Journal J Clin Invest

Specialty General Medicine

Date 2011 Dec 29

PMID 22201681

Citations 132

Authors

Authors

Matthew R Alexander

Christopher W Moehle

Jason L Johnson

Zhengyu Yang

Jae K Lee

Christopher L Jackson

Gary K Owens

Affiliations

Affiliations

Soon will be listed here.

Abstract

Clinical complications of atherosclerosis arise primarily as a result of luminal obstruction due to atherosclerotic plaque growth, with inadequate outward vessel remodeling and plaque destabilization leading to rupture. IL-1 is a proinflammatory cytokine that promotes atherogenesis in animal models, but its role in plaque destabilization and outward vessel remodeling is unclear. The studies presented herein show that advanced atherosclerotic plaques in mice lacking both IL-1 receptor type I and apolipoprotein E (Il1r1⁻/⁻Apoe⁻/⁻ mice) unexpectedly exhibited multiple features of plaque instability as compared with those of Il1r1⁺/⁺Apoe⁻/⁻ mice.
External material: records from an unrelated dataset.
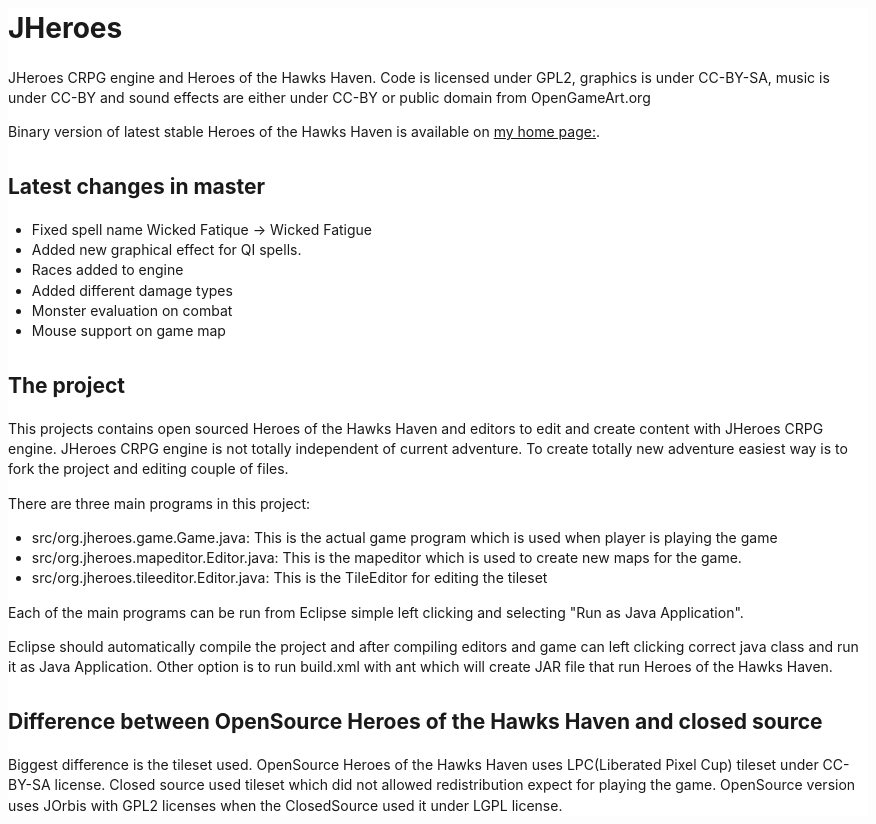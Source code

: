 # JHeroes
JHeroes CRPG engine and Heroes of the Hawks Haven.
Code is licensed under GPL2, graphics is under CC-BY-SA, music is under CC-BY
and sound effects are either under CC-BY or public domain from OpenGameArt.org

Binary version of latest stable Heroes of the Hawks Haven is available on
[my home page:](https://tuomount.kapsi.fi/).

## Latest changes in master

* Fixed spell name Wicked Fatique -> Wicked Fatigue
* Added new graphical effect for QI spells.
* Races added to engine
* Added different damage types
* Monster evaluation on combat 
* Mouse support on game map

## The project

This projects contains open sourced Heroes of the Hawks Haven and
editors to edit and create content with JHeroes CRPG engine.
JHeroes CRPG engine is not totally independent of current adventure.
To create totally new adventure easiest way is to fork the project
and editing couple of files.

There are three main programs in this project:

* src/org.jheroes.game.Game.java:
  This is the actual game program which is used when player is playing the game
* src/org.jheroes.mapeditor.Editor.java:
  This is the mapeditor which is used to create new maps for the game.
* src/org.jheroes.tileeditor.Editor.java:
  This is the TileEditor for editing the tileset
  
Each of the main programs can be run from Eclipse simple left clicking and
selecting "Run as Java Application".

Eclipse should automatically compile the project and after compiling editors and
game can left clicking correct java class and run it as Java Application.
Other option is to run build.xml with ant which will create JAR file
that run Heroes of the Hawks Haven. 

## Difference between OpenSource Heroes of the Hawks Haven and closed source

Biggest difference is the tileset used. OpenSource Heroes of the Hawks Haven uses LPC(Liberated Pixel Cup)
tileset under CC-BY-SA license. Closed source used tileset which did not allowed redistribution
expect for playing the game. OpenSource version uses JOrbis with GPL2 licenses when the ClosedSource
used it under LGPL license.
These features included reduced plaque SMC content and coverage, reduced plaque collagen content, and increased intraplaque hemorrhage. In addition, the brachiocephalic arteries of Il1r1⁻/⁻Apoe⁻/⁻ mice exhibited no difference in plaque size, but reduced vessel area and lumen size relative to controls, demonstrating a reduction in outward vessel remodeling. Interestingly, expression of MMP3 was dramatically reduced within the plaque and vessel wall of Il1r1⁻/⁻Apoe⁻/⁻ mice, and Mmp3⁻/⁻Apoe⁻/⁻ mice showed defective outward vessel remodeling compared with controls. In addition, MMP3 was required for IL-1-induced SMC invasion of Matrigel in vitro. Taken together, these results show that IL-1 signaling plays a surprising dual protective role in advanced atherosclerosis by promoting outward vessel remodeling and enhancing features of plaque stability, at least in part through MMP3-dependent mechanisms.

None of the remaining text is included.